**Given data:**

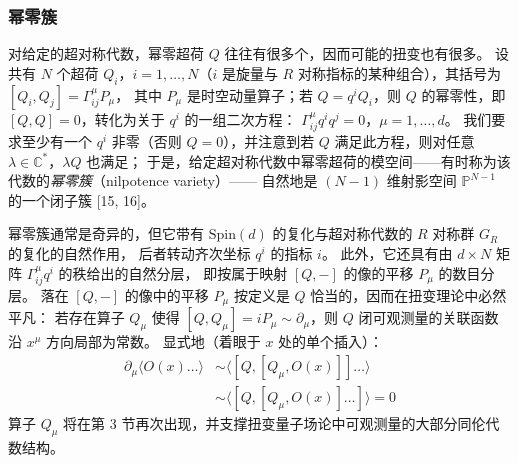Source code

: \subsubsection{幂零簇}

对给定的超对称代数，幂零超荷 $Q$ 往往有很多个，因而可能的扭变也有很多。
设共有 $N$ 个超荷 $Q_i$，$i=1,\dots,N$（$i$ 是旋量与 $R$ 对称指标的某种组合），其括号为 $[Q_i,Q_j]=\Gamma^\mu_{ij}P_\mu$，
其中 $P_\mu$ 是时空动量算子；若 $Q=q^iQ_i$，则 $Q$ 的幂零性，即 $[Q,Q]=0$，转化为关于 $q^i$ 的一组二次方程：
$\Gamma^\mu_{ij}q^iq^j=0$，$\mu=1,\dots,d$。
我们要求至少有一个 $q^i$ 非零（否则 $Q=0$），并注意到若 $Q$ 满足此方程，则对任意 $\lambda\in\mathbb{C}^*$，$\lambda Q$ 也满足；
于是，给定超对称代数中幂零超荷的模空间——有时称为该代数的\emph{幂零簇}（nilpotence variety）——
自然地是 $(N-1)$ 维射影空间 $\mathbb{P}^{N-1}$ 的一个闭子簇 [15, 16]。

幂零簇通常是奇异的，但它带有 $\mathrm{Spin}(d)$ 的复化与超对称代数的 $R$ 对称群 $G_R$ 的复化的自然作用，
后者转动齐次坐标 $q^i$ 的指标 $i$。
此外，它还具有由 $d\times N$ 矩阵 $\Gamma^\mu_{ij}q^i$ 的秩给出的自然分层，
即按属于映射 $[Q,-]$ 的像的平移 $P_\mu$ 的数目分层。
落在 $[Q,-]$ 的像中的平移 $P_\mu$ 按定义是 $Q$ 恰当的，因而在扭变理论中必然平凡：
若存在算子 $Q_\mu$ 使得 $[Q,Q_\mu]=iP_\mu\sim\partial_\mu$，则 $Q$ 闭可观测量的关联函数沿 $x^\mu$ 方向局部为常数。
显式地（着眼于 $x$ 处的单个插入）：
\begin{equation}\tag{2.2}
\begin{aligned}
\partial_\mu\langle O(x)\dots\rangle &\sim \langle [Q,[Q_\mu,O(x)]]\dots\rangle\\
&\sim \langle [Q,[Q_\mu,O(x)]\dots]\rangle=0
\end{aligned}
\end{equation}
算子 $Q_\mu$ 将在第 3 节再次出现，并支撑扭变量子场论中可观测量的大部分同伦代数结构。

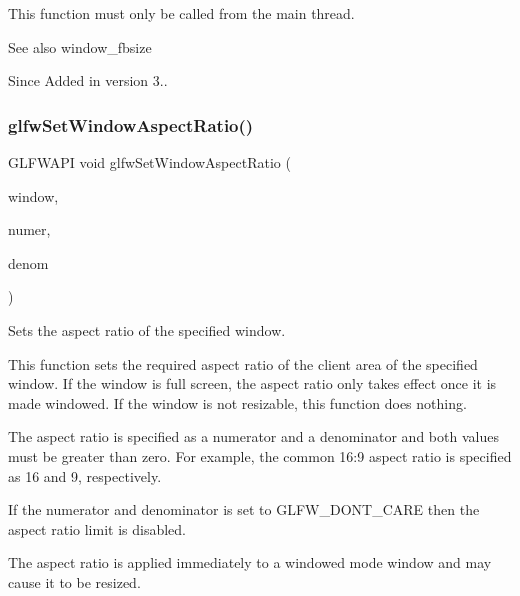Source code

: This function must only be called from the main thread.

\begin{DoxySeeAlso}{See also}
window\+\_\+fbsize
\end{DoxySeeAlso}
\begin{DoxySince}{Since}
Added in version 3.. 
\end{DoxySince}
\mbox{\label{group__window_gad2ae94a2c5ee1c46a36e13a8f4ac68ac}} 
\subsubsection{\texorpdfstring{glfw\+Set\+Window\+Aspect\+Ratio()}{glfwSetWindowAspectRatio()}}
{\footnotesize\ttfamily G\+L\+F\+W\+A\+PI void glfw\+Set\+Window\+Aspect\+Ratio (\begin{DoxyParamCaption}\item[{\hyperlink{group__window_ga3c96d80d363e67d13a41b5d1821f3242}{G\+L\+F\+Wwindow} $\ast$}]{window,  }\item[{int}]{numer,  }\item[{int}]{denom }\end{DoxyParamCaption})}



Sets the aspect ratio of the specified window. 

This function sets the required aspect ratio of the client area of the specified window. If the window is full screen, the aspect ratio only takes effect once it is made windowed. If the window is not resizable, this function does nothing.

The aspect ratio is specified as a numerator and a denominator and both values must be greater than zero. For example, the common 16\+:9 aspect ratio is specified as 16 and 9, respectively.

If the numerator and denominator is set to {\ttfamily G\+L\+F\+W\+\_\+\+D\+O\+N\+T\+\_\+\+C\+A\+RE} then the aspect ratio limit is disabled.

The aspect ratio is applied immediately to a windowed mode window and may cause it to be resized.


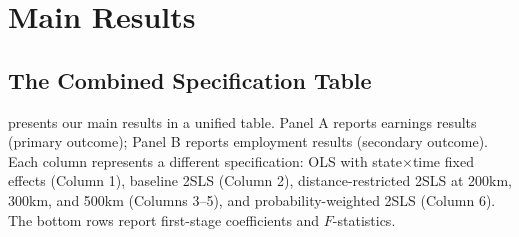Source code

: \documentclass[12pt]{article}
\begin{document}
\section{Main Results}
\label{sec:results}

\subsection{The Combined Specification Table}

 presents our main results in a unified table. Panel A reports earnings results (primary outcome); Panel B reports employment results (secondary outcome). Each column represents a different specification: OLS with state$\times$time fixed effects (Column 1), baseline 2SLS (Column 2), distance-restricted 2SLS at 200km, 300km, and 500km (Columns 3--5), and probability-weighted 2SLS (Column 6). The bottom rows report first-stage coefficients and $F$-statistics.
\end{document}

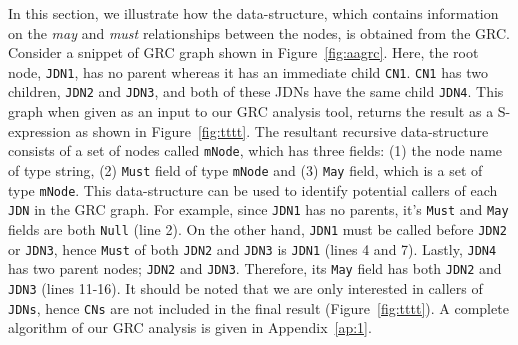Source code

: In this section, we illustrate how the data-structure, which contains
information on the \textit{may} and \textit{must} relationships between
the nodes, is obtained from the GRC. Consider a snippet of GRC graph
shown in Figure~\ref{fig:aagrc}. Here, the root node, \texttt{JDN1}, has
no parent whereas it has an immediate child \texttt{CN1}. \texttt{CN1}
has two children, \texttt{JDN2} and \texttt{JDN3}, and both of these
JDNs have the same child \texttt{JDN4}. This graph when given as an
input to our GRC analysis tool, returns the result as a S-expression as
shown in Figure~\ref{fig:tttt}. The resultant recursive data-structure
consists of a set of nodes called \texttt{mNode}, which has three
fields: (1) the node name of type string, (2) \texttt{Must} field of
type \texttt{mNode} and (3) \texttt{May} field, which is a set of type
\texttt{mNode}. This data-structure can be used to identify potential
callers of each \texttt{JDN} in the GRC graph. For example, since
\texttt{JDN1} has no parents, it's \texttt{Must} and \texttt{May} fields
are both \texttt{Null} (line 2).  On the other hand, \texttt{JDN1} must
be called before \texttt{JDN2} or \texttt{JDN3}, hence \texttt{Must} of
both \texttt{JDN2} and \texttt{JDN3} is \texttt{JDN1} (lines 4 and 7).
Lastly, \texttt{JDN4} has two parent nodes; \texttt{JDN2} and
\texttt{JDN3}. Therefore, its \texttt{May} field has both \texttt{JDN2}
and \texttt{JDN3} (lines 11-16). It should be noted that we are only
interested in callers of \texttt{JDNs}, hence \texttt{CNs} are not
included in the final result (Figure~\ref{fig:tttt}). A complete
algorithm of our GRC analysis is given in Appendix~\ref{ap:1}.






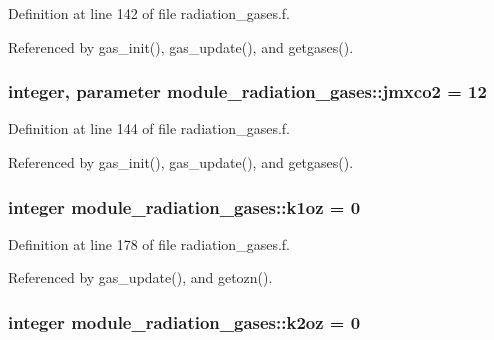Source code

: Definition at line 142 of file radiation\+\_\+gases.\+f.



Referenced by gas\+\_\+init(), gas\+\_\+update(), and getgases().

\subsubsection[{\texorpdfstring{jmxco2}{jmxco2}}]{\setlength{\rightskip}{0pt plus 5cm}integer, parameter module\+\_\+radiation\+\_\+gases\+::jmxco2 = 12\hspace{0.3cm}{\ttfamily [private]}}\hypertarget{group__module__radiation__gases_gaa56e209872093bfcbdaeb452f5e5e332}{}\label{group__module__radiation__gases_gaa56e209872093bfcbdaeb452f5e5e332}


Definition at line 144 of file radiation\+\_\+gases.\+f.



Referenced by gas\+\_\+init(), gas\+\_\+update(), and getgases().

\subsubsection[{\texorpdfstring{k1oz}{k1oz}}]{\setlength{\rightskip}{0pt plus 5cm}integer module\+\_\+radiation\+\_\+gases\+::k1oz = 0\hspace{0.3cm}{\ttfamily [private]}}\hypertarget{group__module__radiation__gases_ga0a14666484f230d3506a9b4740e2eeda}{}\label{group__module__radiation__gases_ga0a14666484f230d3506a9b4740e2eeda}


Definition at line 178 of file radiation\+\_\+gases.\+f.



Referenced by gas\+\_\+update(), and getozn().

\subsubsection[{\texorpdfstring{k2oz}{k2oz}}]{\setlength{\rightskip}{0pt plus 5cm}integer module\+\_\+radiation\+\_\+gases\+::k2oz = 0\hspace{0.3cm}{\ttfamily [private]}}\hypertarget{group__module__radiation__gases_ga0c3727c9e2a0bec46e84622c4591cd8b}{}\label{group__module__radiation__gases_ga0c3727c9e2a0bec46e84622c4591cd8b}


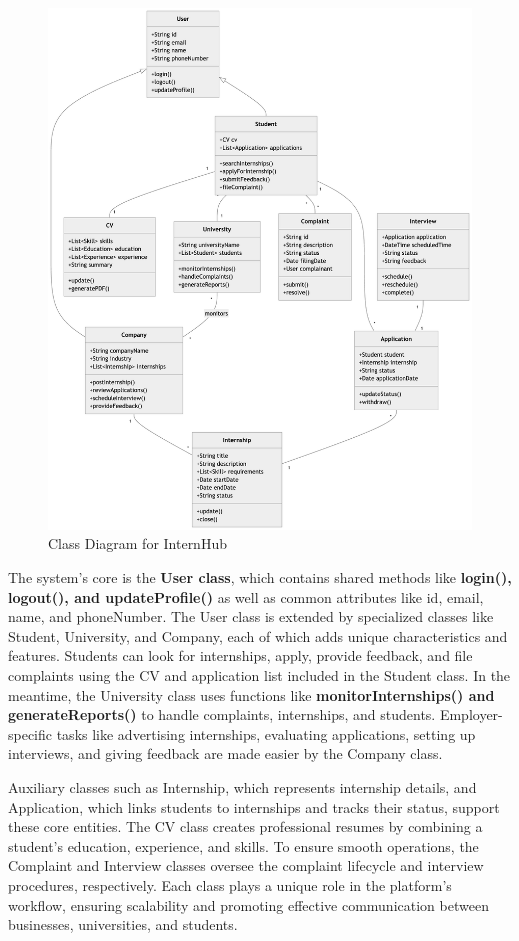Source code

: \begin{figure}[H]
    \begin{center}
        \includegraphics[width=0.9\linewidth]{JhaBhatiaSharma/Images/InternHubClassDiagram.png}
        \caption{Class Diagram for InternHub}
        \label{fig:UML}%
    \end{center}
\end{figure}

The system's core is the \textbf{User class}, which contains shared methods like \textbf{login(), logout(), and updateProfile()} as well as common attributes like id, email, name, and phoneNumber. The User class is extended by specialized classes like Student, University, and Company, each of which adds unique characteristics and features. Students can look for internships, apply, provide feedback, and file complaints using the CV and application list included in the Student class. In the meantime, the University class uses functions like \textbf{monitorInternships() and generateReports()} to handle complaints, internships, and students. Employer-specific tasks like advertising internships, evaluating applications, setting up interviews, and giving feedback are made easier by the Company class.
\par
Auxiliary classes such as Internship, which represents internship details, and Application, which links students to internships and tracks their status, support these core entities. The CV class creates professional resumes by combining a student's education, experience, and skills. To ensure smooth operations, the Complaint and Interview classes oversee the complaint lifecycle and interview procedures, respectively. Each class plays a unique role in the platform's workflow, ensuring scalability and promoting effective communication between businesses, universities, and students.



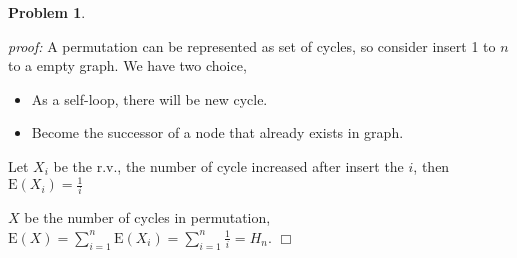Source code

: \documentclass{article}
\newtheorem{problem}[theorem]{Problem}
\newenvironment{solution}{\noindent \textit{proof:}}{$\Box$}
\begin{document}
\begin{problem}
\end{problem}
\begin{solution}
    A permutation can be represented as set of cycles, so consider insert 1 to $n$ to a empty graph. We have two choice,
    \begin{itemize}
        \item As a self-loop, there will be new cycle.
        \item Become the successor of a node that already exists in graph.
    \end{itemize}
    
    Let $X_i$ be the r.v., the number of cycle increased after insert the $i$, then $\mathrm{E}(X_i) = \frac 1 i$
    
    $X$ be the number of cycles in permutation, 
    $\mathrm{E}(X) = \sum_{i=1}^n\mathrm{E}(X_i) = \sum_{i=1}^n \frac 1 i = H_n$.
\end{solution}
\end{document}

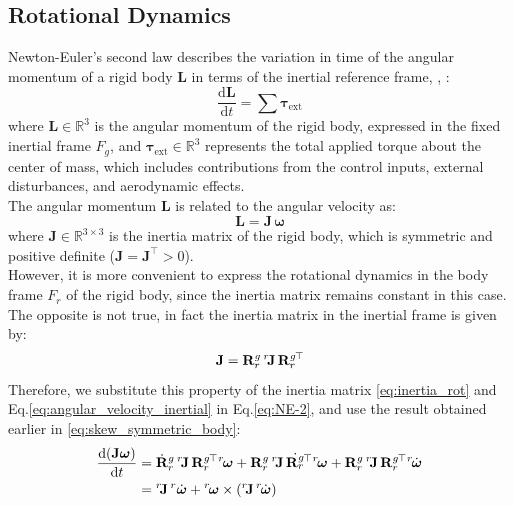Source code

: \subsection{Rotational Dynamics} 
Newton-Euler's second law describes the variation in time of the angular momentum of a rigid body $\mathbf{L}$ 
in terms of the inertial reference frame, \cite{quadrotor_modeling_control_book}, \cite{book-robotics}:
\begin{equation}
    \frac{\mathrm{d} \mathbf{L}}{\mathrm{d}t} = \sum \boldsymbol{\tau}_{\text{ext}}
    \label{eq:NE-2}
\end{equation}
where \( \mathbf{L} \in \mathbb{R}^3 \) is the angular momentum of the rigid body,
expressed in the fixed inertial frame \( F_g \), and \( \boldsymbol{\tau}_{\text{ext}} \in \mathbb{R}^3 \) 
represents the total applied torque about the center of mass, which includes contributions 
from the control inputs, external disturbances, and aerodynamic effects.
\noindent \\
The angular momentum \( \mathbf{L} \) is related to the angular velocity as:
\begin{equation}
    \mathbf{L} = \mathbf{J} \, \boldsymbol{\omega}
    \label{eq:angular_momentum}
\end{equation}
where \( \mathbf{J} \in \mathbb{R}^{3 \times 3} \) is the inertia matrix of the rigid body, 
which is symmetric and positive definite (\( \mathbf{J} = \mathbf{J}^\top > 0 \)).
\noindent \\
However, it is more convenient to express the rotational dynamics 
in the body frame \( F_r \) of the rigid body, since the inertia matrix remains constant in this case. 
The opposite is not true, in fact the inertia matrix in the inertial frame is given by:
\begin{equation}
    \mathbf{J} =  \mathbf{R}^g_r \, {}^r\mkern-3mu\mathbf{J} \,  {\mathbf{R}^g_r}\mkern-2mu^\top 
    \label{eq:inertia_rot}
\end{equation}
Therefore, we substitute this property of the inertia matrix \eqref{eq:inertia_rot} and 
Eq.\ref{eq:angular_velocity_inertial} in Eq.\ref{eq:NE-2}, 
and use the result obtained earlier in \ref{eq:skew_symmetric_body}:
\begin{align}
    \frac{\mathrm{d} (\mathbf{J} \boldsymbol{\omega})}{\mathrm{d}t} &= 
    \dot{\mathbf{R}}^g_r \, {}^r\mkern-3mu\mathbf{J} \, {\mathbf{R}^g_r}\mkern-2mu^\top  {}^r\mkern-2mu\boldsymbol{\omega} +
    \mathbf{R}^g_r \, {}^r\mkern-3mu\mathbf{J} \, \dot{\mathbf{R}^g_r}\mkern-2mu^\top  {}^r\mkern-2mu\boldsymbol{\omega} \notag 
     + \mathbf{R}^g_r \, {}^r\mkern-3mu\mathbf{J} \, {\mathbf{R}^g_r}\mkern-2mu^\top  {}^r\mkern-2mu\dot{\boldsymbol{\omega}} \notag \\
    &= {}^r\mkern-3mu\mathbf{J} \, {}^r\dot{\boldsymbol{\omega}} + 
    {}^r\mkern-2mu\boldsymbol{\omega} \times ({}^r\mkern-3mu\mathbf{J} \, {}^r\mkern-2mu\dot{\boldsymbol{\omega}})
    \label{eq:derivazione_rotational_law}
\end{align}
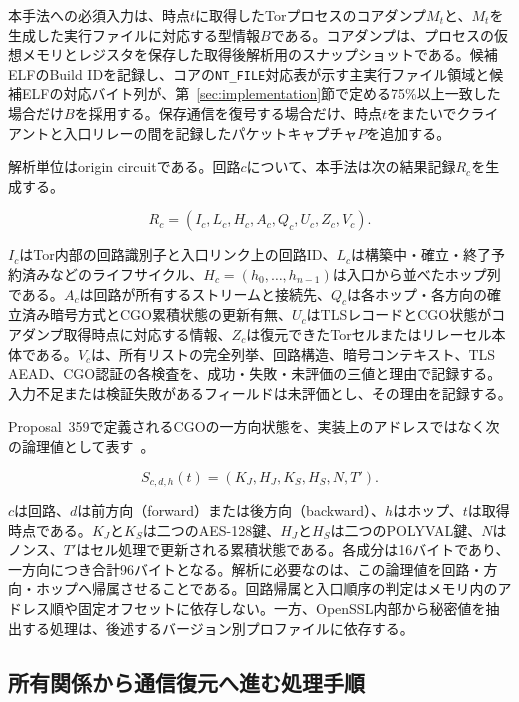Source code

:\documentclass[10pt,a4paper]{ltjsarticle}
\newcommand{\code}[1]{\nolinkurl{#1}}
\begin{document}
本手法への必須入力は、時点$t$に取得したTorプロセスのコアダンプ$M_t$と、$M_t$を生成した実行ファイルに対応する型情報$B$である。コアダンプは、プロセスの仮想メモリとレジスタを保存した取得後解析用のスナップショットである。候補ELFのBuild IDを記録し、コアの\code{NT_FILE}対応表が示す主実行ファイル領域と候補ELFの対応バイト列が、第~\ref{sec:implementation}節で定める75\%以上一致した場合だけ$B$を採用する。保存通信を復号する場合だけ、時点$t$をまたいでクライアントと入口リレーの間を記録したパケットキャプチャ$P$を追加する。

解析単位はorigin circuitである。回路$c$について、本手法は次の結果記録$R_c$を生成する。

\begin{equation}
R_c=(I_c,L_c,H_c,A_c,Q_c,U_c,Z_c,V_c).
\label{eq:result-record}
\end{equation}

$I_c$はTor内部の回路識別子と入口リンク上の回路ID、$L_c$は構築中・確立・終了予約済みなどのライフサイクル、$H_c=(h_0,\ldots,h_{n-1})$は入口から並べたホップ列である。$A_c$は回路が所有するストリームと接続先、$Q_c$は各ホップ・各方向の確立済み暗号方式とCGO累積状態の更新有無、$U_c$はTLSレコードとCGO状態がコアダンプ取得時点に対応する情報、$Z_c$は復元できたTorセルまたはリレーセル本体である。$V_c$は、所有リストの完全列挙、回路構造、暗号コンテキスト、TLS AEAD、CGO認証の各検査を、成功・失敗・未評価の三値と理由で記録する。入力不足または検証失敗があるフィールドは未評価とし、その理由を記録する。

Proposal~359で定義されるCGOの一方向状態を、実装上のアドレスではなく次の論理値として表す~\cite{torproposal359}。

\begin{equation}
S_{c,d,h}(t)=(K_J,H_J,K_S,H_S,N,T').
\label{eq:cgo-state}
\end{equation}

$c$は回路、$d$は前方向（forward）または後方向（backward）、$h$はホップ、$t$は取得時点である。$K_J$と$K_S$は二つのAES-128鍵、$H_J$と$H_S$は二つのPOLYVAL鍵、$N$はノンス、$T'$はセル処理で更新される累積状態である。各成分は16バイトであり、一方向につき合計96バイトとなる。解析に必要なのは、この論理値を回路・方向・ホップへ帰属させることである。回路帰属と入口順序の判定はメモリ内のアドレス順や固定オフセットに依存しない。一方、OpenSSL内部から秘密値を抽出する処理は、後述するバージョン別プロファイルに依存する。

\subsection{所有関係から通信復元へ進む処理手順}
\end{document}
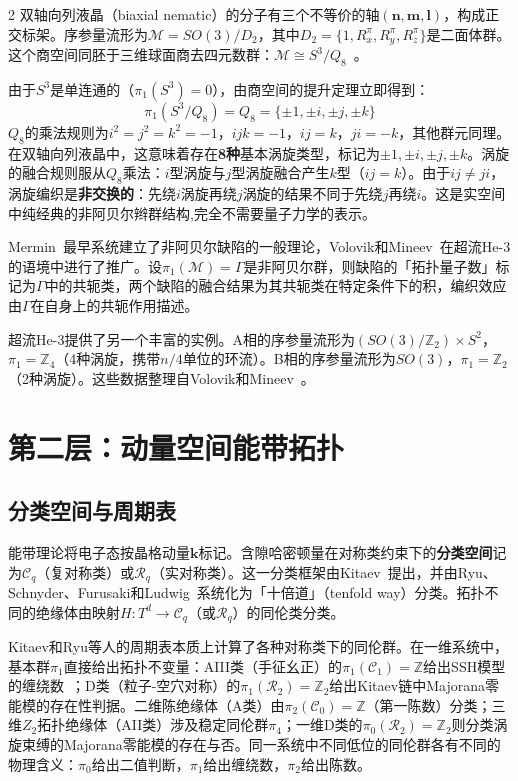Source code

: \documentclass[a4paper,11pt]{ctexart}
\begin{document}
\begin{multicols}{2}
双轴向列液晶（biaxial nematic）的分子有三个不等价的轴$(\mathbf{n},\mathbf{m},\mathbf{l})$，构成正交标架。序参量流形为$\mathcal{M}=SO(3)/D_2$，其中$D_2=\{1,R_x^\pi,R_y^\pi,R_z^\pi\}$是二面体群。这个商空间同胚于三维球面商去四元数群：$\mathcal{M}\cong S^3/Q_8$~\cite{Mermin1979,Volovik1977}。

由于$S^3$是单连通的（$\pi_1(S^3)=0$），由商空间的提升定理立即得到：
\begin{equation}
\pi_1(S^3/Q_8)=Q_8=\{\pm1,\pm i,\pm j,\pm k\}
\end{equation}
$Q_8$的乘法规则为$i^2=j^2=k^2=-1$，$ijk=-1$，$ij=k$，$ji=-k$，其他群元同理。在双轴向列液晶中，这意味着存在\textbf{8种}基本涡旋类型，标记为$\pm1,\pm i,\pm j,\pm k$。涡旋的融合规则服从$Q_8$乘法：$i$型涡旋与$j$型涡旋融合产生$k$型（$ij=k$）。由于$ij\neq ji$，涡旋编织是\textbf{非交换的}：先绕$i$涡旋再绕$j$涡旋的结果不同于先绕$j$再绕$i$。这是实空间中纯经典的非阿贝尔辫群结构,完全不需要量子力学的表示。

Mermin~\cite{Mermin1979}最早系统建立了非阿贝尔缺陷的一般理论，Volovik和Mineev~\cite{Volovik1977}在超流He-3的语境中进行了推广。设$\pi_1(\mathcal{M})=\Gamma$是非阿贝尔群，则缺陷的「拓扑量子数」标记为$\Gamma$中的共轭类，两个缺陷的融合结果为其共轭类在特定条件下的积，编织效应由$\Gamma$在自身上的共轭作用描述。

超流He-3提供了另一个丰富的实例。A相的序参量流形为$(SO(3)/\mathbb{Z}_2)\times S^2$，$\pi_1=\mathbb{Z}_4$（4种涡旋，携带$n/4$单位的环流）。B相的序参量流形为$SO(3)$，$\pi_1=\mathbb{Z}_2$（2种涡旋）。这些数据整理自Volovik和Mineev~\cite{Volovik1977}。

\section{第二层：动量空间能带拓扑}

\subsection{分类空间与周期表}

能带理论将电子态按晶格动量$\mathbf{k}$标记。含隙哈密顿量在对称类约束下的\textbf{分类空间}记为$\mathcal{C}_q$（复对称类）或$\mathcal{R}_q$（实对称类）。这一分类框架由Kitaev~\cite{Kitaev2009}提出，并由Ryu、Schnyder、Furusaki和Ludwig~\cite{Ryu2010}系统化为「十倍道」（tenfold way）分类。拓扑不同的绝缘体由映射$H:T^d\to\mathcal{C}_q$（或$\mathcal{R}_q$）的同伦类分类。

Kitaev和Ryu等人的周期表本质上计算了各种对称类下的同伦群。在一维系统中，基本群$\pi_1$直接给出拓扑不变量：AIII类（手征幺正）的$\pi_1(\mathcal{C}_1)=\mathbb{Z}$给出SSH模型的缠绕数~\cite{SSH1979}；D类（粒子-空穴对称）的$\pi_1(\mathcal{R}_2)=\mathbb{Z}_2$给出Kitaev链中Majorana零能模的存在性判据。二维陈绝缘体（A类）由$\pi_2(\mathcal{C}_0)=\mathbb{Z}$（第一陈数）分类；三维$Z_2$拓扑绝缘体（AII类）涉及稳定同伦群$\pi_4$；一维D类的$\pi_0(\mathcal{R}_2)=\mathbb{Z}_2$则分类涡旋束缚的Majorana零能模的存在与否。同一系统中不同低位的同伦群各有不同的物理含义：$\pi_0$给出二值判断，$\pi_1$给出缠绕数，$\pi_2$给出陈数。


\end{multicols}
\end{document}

**Exercise:**
Could you set down verbatim the lines from the beginning of the entries above through the line containing "落在 $[Q,-]$ 的像中的平移", both included, leaving out the pictures?

**Answer section:**
Source code

: \subsubsection{幂零簇}

对给定的超对称代数，幂零超荷 $Q$ 往往有很多个，因而可能的扭变也有很多。
设共有 $N$ 个超荷 $Q_i$，$i=1,\dots,N$（$i$ 是旋量与 $R$ 对称指标的某种组合），其括号为 $[Q_i,Q_j]=\Gamma^\mu_{ij}P_\mu$，
其中 $P_\mu$ 是时空动量算子；若 $Q=q^iQ_i$，则 $Q$ 的幂零性，即 $[Q,Q]=0$，转化为关于 $q^i$ 的一组二次方程：
$\Gamma^\mu_{ij}q^iq^j=0$，$\mu=1,\dots,d$。
我们要求至少有一个 $q^i$ 非零（否则 $Q=0$），并注意到若 $Q$ 满足此方程，则对任意 $\lambda\in\mathbb{C}^*$，$\lambda Q$ 也满足；
于是，给定超对称代数中幂零超荷的模空间——有时称为该代数的\emph{幂零簇}（nilpotence variety）——
自然地是 $(N-1)$ 维射影空间 $\mathbb{P}^{N-1}$ 的一个闭子簇 [15, 16]。

幂零簇通常是奇异的，但它带有 $\mathrm{Spin}(d)$ 的复化与超对称代数的 $R$ 对称群 $G_R$ 的复化的自然作用，
后者转动齐次坐标 $q^i$ 的指标 $i$。
此外，它还具有由 $d\times N$ 矩阵 $\Gamma^\mu_{ij}q^i$ 的秩给出的自然分层，
即按属于映射 $[Q,-]$ 的像的平移 $P_\mu$ 的数目分层。
落在 $[Q,-]$ 的像中的平移 $P_\mu$ 按定义是 $Q$ 恰当的，因而在扭变理论中必然平凡：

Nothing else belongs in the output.